This doesn’t discount the value of Ohler’s research and presentation, but it does mean readers need to approach it cautiously and not allow themselves to be sweep up in it as a unifying theory. The real value here may be that Ohler, a novelist outsider, gives impetus for historians of all disciplines—medical, military, political, and social—to take a closer look at drug use in pre- and Nazi Germany and perhaps eventually incorporate it into their more expansive and inclusive histories and biographies of the times and the people.

In his text, supported by hundreds of footnotes, Ohler covers the development of the drug industry in Germany preceding the rise of the Nazis and WWII. He shows how methamphetamine captured the imagination of people, got branded as Pervitin, and then smartly packaged and sold to doctors and the general public. Reading Ohler’s colorful recounting, you could easily believe the entire country in the 1930s was guzzling down Pervitin in tablet form and mixed with foods, such as chocolates. If you didn’t know how damaging meth is, you might find the whole affair amusing.

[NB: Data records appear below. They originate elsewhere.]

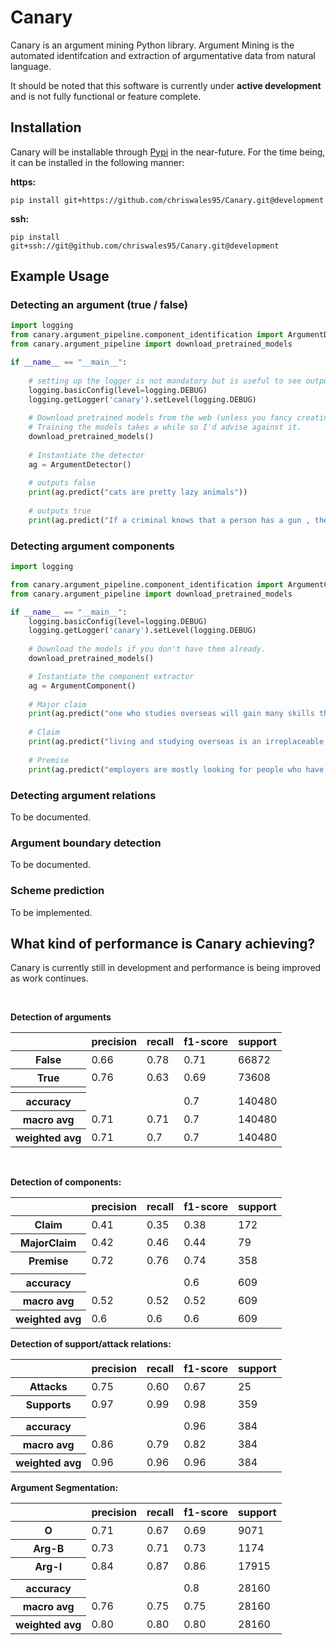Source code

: # Canary

Canary is an argument mining Python library. Argument Mining is the automated identifcation and extraction of argumentative data from natural language.

It should be noted that this software is currently under **active development** and is not fully functional or feature complete.
## Installation

Canary will be installable through [Pypi](https://pypi.org) in the near-future. For the time being, it can be installed in the following manner:

**https:**
```commandline
pip install git+https://github.com/chriswales95/Canary.git@development
```

**ssh:**
```commandline
pip install git+ssh://git@github.com/chriswales95/Canary.git@development
```

## Example Usage

### Detecting an argument (true / false)
```python
import logging
from canary.argument_pipeline.component_identification import ArgumentDetector
from canary.argument_pipeline import download_pretrained_models

if __name__ == "__main__":
    
    # setting up the logger is not mandatory but is useful to see output 
    logging.basicConfig(level=logging.DEBUG)
    logging.getLogger('canary').setLevel(logging.DEBUG)
    
    # Download pretrained models from the web (unless you fancy creating them yourself)
    # Training the models takes a while so I'd advise against it.
    download_pretrained_models()
    
    # Instantiate the detector
    ag = ArgumentDetector()
    
    # outputs false
    print(ag.predict("cats are pretty lazy animals"))
    
    # outputs true
    print(ag.predict("If a criminal knows that a person has a gun , they are much less likely to attempt a crime ."))
```

### Detecting argument components
```python
import logging

from canary.argument_pipeline.component_identification import ArgumentComponent
from canary.argument_pipeline import download_pretrained_models

if __name__ == "__main__":
    logging.basicConfig(level=logging.DEBUG)
    logging.getLogger('canary').setLevel(logging.DEBUG)
    
    # Download the models if you don't have them already.
    download_pretrained_models()

    # Instantiate the component extractor
    ag = ArgumentComponent()
    
    # Major claim
    print(ag.predict("one who studies overseas will gain many skills throughout this experience"))
    
    # Claim
    print(ag.predict("living and studying overseas is an irreplaceable experience when it comes to learn standing on your own feet"))
    
    # Premise
    print(ag.predict("employers are mostly looking for people who have international and language skills"))
```

### Detecting argument relations
To be documented.


### Argument boundary detection
To be documented.


### Scheme prediction
To be implemented.

## What kind of performance is Canary achieving?
Canary is currently still in development and performance is being improved as work continues. 

<br>

**Detection of arguments**


<table>
<thead>
  <tr>
    <th></th>
    <th>precision</th>
    <th>recall</th>
    <th>f1-score</th>
    <th>support</th>
  </tr>
</thead>
<tbody>
  <tr>
    <th>False</th>
    <td>0.66</td>
    <td>0.78</td>
    <td>0.71</td>
    <td>66872</td>
  </tr>
  <tr>
    <th>True</th>
    <td>0.76</td>
    <td>0.63</td>
    <td>0.69</td>
    <td>73608</td>
  </tr>
  <tr>
    <th></th>
    <td></td>
    <td></td>
    <td></td>
    <td></td>
  </tr>
  <tr>
    <th>accuracy</th>
    <td></td>
    <td></td>
    <td>0.7</td>
    <td>140480</td>
  </tr>
  <tr>
    <th>macro avg</th>
    <td>0.71</td>
    <td>0.71</td>
    <td>0.7</td>
    <td>140480</td>
  </tr>
  <tr>
    <th>weighted avg</th>
    <td>0.71</td>
    <td>0.7</td>
    <td>0.7</td>
    <td>140480</td>
  </tr>
</tbody>
</table>

<br>

**Detection of components:**
<table>
<thead>
  <tr>
    <th></th>
    <th>precision</th>
    <th>recall</th>
    <th>f1-score</th>
    <th>support</th>
  </tr>
</thead>
<tbody>
  <tr>
    <th>Claim</th>
    <td>0.41</td>
    <td>0.35</td>
    <td>0.38</td>
    <td>172</td>
  </tr>
  <tr>
    <th>MajorClaim</th>
    <td>0.42</td>
    <td>0.46</td>
    <td>0.44</td>
    <td>79</td>
  </tr>
  <tr>
    <th>Premise</th>
    <td>0.72</td>
    <td>0.76</td>
    <td>0.74</td>
    <td>358</td>
  </tr>
   <tr>
    <td></td>
    <td></td>
    <td></td>
    <td></td>
    <td></td>
  </tr>
  <tr>
    <th>accuracy</th>
    <td></td>
    <td></td>
    <td>0.6</td>
    <td>609</td>
  </tr>
  <tr>
    <th>macro avg</th>
    <td>0.52</td>
    <td>0.52</td>
    <td>0.52</td>
    <td>609</td>
  </tr>
  <tr>
    <th>weighted avg</th>
    <td>0.6</td>
    <td>0.6</td>
    <td>0.6</td>
    <td>609</td>
  </tr>
</tbody>
</table>

**Detection of support/attack relations:**
<table>
<thead>
  <tr>
    <th></th>
    <th>precision</th>
    <th>recall</th>
    <th>f1-score</th>
    <th>support</th>
  </tr>
</thead>
<tbody>
  <tr>
    <th>Attacks</th>
    <td>0.75</td>
    <td>0.60</td>
    <td>0.67</td>
    <td>25</td>
  </tr>
  <tr>
    <th>Supports</th>
    <td>0.97</td>
    <td>0.99</td>
    <td>0.98</td>
    <td>359</td>
  </tr>
   <tr>
    <td></td>
    <td></td>
    <td></td>
    <td></td>
    <td></td>
  </tr>
  <tr>
    <th>accuracy</th>
    <td></td>
    <td></td>
    <td>0.96</td>
    <td>384</td>
  </tr>
  <tr>
    <th>macro avg</th>
    <td>0.86</td>
    <td>0.79</td>
    <td>0.82</td>
    <td>384</td>
  </tr>
  <tr>
    <th>weighted avg</th>
    <td>0.96</td>
    <td>0.96</td>
    <td>0.96</td>
    <td>384</td>
  </tr>
</tbody>
</table>

**Argument Segmentation:**
<table>
<thead>
  <tr>
    <th></th>
    <th>precision</th>
    <th>recall</th>
    <th>f1-score</th>
    <th>support</th>
  </tr>
</thead>
<tbody>
  <tr>
    <th>O</th>
    <td>0.71</td>
    <td>0.67</td>
    <td>0.69</td>
    <td>9071</td>
  </tr>
  <tr>
    <th>Arg-B</th>
    <td>0.73</td>
    <td>0.71</td>
    <td>0.73</td>
    <td>1174</td>
  </tr>
  <tr>
    <th>Arg-I</th>
    <td>0.84</td>
    <td>0.87</td>
    <td>0.86</td>
    <td>17915</td>
  </tr>
   <tr>
    <td></td>
    <td></td>
    <td></td>
    <td></td>
    <td></td>
  </tr>
  <tr>
    <th>accuracy</th>
    <td></td>
    <td></td>
    <td>0.8</td>
    <td>28160</td>
  </tr>
  <tr>
    <th>macro avg</th>
    <td>0.76</td>
    <td>0.75</td>
    <td>0.75</td>
    <td>28160</td>
  </tr>
  <tr>
    <th>weighted avg</th>
    <td>0.80</td>
    <td>0.80</td>
    <td>0.80</td>
    <td>28160</td>
  </tr>
</tbody>
</table>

He goes on to show how Pervitin wormed its way into the military as a stimulant for pushing soldiers beyond normal human endurance to create an impression of supermen at war. Ohler’s portrayals of selected military engagements, among them the storming of Poland and the overrunning of France, do give you pause. But no drug works forever, as your body builds tolerances, initiating a vicious and deadly cycle in search of the first ecstatic high. In other words, even if meth may have played a roll in winning some encounters, eventually it became a debilitating addictive failure, as Ohler points out.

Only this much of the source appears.